◆ **DATASET EXTRACT**
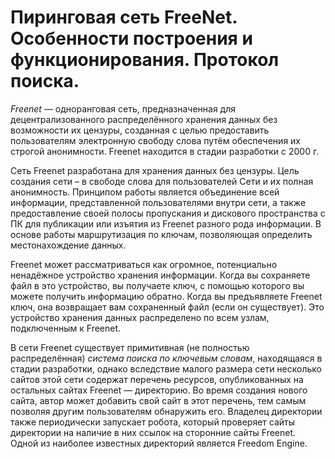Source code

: # Пиринговая сеть FreeNet. Особенности построения и функционирования. Протокол поиска.

*Freenet* — одноранговая сеть, предназначенная для децентрализованного распределённого хранения данных без возможности их цензуры, созданная с целью предоставить пользователям электронную свободу слова путём обеспечения их строгой анонимности. Freenet находится в стадии разработки c 2000 г.

Сеть Freenet разработана для хранения данных без цензуры. Цель создания сети – в свободе слова для пользователей Сети и их полная анонимность. Принципом работы является объединение всей информации, представленной пользователями внутри сети, а также предоставление своей полосы пропускания и дискового пространства с ПК для публикации или изъятия из Freenet разного рода информации. В основе работы маршрутизация по ключам, позволяющая определить местонахождение данных.

Freenet может рассматриваться как огромное, потенциально ненадёжное устройство хранения информации. Когда вы сохраняете файл в это устройство, вы получаете ключ, с помощью которого вы можете получить информацию обратно. Когда вы предъявляете Freenet ключ, она возвращает вам сохраненный файл (если он существует). Это устройство хранения данных распределено по всем узлам, подключенным к Freenet.

В сети Freenet существует примитивная (не полностью распределённая) *система поиска по ключевым словам*, находящаяся в стадии разработки, однако вследствие малого размера сети несколько сайтов этой сети содержат перечень ресурсов, опубликованных на остальных сайтах Freenet — директорию. Во время создания нового сайта, автор может добавить свой сайт в этот перечень, тем самым позволяя другим пользователям обнаружить его. Владелец директории также периодически запускает робота, который проверяет сайты директории на наличие в них ссылок на сторонние сайты Freenet. Одной из наиболее известных директорий является Freedom Engine.
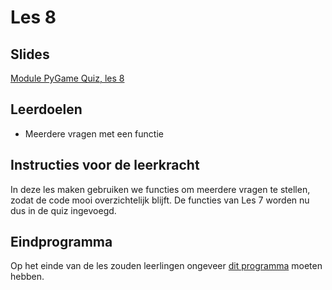 # Les 8

## Slides

[Module PyGame Quiz, les 8](https://slides.com/felienne/python-klas-2-module-1-les-8)

## Leerdoelen

* Meerdere vragen met een functie 

## Instructies voor de leerkracht

In deze les maken gebruiken we functies om meerdere vragen te stellen, zodat de code mooi overzichtelijk blijft. De functies van Les 7 worden nu dus in de quiz ingevoegd.

## Eindprogramma

Op het einde van de les zouden leerlingen ongeveer [dit programma](https://repl.it/@mevrHermans/Pidk-M4-L8a-Einde) moeten hebben.


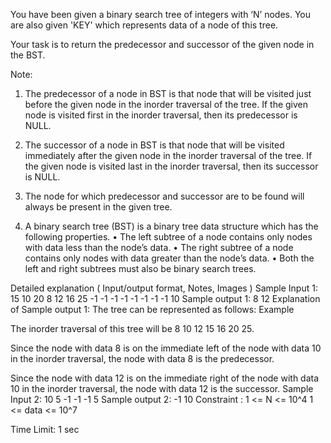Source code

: You have been given a binary search tree of integers with ‘N’ nodes. You are also given 'KEY' which represents data of a node of this tree.



Your task is to return the predecessor and successor of the given node in the BST.



Note:
1. The predecessor of a node in BST is that node that will be visited just before the given node in the inorder traversal of the tree. If the given node is visited first in the inorder traversal, then its predecessor is NULL.

2. The successor of a node in BST is that node that will be visited immediately after the given node in the inorder traversal of the tree. If the given node is visited last in the inorder traversal, then its successor is NULL.

3. The node for which predecessor and successor are to be found will always be present in the given tree.

4. A binary search tree (BST) is a binary tree data structure which has the following properties.
     • The left subtree of a node contains only nodes with data less than the node’s data.
     • The right subtree of a node contains only nodes with data greater than the node’s data.
     • Both the left and right subtrees must also be binary search trees.


Detailed explanation ( Input/output format, Notes, Images )
Sample Input 1:
15 10 20 8 12 16 25 -1 -1 -1 -1 -1 -1 -1 -1
10
Sample output 1:
8 12
Explanation of Sample output 1:
The tree can be represented as follows:
Example

The inorder traversal of this tree will be 8 10 12 15 16 20 25.

Since the node with data 8 is on the immediate left of the node with data 10 in the inorder traversal, the node with data 8 is the predecessor.

Since the node with data 12 is on the immediate right of the node with data 10 in the inorder traversal, the node with data 12 is the successor.
Sample Input 2:
10 5 -1 -1 -1
5
Sample output 2:
-1 10
Constraint :
1 <= N <= 10^4
1 <= data <= 10^7

Time Limit: 1 sec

◆ **WORK REQUIRED**
Pictures stay out. Repeat only the lines from the beginning of the data through the line that has "Freenet может рассматриваться".

◆ **RESULT**
Source code

: # Пиринговая сеть FreeNet. Особенности построения и функционирования. Протокол поиска.

*Freenet* — одноранговая сеть, предназначенная для децентрализованного распределённого хранения данных без возможности их цензуры, созданная с целью предоставить пользователям электронную свободу слова путём обеспечения их строгой анонимности. Freenet находится в стадии разработки c 2000 г.

Сеть Freenet разработана для хранения данных без цензуры. Цель создания сети – в свободе слова для пользователей Сети и их полная анонимность. Принципом работы является объединение всей информации, представленной пользователями внутри сети, а также предоставление своей полосы пропускания и дискового пространства с ПК для публикации или изъятия из Freenet разного рода информации. В основе работы маршрутизация по ключам, позволяющая определить местонахождение данных.

Freenet может рассматриваться как огромное, потенциально ненадёжное устройство хранения информации. Когда вы сохраняете файл в это устройство, вы получаете ключ, с помощью которого вы можете получить информацию обратно. Когда вы предъявляете Freenet ключ, она возвращает вам сохраненный файл (если он существует). Это устройство хранения данных распределено по всем узлам, подключенным к Freenet.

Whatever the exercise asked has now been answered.